Todo incendio comienza con una pequeña chispa
que se envalentona y hace que la pradera tome fuego. Venezuela es hoy una seca
pradera expuesta a la buena de Dios. Si Venezuela se incendia, se pierde todo
el potrero. Hay que impedir incendios, porque bombero sin agua no apaga fuego,
y menos si carece de mangueras.
No son
pocas las voces que, dentro y fuera del país, se han alzado para alertar, casi
como coro en Catedral, sobre el peligroso momento que están viviendo Venezuela
y los venezolanos. Una sociedad civilizada es capaz de administrar paciencia
una y otra vez.

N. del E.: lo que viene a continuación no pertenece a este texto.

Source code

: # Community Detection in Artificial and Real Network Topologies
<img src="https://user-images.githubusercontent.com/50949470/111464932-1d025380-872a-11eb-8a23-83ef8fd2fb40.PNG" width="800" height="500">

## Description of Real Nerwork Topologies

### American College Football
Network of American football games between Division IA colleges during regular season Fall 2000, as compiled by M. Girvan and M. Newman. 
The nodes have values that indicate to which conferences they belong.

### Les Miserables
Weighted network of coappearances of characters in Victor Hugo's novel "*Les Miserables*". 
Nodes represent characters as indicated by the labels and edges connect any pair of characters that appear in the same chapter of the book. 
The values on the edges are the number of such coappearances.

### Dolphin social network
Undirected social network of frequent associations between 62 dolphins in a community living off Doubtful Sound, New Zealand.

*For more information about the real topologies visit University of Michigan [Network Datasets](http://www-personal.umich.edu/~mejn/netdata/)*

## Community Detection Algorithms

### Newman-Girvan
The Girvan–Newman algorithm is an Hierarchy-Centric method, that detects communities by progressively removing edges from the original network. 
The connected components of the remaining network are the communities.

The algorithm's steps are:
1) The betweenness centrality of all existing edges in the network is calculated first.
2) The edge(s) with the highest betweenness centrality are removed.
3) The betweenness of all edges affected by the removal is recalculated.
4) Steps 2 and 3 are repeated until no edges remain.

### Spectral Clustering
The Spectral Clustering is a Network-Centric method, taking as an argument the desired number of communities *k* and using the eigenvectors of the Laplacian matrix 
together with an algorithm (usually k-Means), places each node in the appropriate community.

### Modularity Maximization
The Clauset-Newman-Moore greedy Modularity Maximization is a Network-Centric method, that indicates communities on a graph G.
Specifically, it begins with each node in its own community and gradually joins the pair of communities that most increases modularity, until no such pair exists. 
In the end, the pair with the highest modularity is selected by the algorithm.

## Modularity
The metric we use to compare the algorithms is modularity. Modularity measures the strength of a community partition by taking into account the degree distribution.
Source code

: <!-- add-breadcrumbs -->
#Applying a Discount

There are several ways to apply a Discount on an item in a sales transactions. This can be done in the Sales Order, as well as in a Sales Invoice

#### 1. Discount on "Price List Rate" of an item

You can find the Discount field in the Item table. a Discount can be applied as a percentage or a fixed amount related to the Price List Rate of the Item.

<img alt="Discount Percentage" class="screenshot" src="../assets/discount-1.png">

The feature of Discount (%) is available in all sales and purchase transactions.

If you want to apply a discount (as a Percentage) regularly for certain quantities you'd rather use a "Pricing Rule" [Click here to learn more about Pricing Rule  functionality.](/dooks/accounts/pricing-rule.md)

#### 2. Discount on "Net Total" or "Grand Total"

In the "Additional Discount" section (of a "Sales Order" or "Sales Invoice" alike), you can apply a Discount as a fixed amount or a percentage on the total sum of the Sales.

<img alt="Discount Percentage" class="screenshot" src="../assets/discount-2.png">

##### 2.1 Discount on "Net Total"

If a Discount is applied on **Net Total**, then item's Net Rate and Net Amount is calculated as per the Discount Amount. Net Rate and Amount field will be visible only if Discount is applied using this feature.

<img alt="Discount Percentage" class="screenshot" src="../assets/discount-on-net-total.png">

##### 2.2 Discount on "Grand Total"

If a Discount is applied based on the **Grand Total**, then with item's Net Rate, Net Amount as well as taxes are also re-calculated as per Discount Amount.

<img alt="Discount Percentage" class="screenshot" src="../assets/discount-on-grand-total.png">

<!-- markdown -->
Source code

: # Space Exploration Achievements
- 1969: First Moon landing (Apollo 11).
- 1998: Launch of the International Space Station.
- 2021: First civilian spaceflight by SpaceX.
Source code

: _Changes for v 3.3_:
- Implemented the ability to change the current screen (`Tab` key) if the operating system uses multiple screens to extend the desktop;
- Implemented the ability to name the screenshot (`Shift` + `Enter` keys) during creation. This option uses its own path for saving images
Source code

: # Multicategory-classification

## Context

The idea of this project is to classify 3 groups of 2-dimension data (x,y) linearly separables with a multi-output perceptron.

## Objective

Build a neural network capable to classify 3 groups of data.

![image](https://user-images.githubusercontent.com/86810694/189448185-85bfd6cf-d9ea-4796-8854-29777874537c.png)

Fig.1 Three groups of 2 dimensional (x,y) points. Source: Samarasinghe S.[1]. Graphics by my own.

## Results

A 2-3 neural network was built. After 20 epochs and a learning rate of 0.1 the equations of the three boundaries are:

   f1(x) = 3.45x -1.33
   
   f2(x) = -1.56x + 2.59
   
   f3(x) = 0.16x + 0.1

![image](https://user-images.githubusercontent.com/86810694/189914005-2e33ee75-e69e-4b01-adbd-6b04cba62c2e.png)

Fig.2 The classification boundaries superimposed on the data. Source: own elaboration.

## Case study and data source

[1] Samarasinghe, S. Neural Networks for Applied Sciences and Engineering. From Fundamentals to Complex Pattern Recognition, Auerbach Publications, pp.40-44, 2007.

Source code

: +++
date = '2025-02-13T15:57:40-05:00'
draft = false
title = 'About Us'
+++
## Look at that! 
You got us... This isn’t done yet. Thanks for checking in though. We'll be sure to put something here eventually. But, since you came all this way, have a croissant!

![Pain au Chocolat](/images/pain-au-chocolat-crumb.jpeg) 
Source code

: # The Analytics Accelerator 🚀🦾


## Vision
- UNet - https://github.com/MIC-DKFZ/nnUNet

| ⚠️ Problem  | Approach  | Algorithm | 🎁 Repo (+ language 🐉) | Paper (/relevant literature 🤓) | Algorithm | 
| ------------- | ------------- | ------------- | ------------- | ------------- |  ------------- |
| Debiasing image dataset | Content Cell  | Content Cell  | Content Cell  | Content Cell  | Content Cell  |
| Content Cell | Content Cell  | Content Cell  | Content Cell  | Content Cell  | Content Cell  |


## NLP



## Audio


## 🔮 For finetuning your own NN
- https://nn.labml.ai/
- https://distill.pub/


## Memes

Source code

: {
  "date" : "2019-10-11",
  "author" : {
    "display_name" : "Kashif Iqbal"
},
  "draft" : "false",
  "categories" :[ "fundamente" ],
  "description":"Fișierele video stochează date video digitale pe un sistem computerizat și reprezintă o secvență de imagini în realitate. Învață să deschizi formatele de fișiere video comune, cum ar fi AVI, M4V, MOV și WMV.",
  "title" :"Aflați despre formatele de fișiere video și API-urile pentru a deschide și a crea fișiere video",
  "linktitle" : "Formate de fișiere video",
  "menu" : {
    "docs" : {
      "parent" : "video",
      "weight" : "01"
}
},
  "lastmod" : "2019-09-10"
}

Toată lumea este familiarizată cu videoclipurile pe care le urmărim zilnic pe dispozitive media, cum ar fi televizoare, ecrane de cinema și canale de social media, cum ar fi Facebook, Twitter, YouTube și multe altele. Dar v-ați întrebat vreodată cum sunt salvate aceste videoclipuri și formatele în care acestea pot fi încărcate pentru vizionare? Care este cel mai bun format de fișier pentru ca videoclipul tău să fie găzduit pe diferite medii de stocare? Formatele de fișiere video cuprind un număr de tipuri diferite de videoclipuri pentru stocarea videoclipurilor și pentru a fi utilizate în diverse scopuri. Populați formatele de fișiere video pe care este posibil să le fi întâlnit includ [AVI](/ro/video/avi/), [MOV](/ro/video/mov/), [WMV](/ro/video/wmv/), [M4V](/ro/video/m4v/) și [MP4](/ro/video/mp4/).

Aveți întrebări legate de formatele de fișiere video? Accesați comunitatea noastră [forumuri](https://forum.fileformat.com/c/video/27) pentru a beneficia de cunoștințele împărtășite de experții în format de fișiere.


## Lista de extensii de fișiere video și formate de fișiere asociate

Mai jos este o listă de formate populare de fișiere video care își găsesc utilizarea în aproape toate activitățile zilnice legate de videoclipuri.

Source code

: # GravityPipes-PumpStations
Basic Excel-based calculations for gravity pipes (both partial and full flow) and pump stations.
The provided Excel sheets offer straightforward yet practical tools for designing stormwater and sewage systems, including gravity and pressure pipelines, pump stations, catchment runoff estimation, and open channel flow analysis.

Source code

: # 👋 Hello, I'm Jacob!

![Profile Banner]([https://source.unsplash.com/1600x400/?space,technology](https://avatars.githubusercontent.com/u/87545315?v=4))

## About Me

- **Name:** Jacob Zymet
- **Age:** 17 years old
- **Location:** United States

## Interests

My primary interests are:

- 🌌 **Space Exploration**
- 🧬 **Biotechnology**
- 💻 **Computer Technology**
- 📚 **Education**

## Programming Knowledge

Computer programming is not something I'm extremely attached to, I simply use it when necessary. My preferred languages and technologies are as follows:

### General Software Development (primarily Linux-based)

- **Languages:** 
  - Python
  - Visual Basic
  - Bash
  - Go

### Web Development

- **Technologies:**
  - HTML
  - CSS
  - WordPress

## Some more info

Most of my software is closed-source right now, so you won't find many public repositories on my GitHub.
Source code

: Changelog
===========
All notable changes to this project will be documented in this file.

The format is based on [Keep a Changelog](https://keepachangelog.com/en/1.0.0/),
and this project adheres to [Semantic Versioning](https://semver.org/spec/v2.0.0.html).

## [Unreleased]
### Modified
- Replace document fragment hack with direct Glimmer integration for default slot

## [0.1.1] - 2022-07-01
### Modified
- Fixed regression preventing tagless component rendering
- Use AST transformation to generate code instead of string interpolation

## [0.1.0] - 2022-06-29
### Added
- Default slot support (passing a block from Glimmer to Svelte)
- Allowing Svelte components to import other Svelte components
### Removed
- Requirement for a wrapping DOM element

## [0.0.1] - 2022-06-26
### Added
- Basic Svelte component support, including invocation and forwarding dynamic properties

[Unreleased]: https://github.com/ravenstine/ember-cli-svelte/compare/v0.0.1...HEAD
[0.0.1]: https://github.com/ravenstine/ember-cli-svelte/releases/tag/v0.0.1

Pero la tolerancia no siempre se corresponde con la disposición
de aceptación eterna. Al final, todo tiene un límite. Y las reacciones
colectivas son impredecibles, mucho más las consecuencias indeseables e
impensables de su desarrollo.
Hace poco menos de tres lustros los
venezolanos eligieron a un Presidente para que, en un período constitucional,
administrara decisiones sabias y acciones inteligentes que permitieran
enfrentar las causas de una realidad que, entonces, se calificaron de malas.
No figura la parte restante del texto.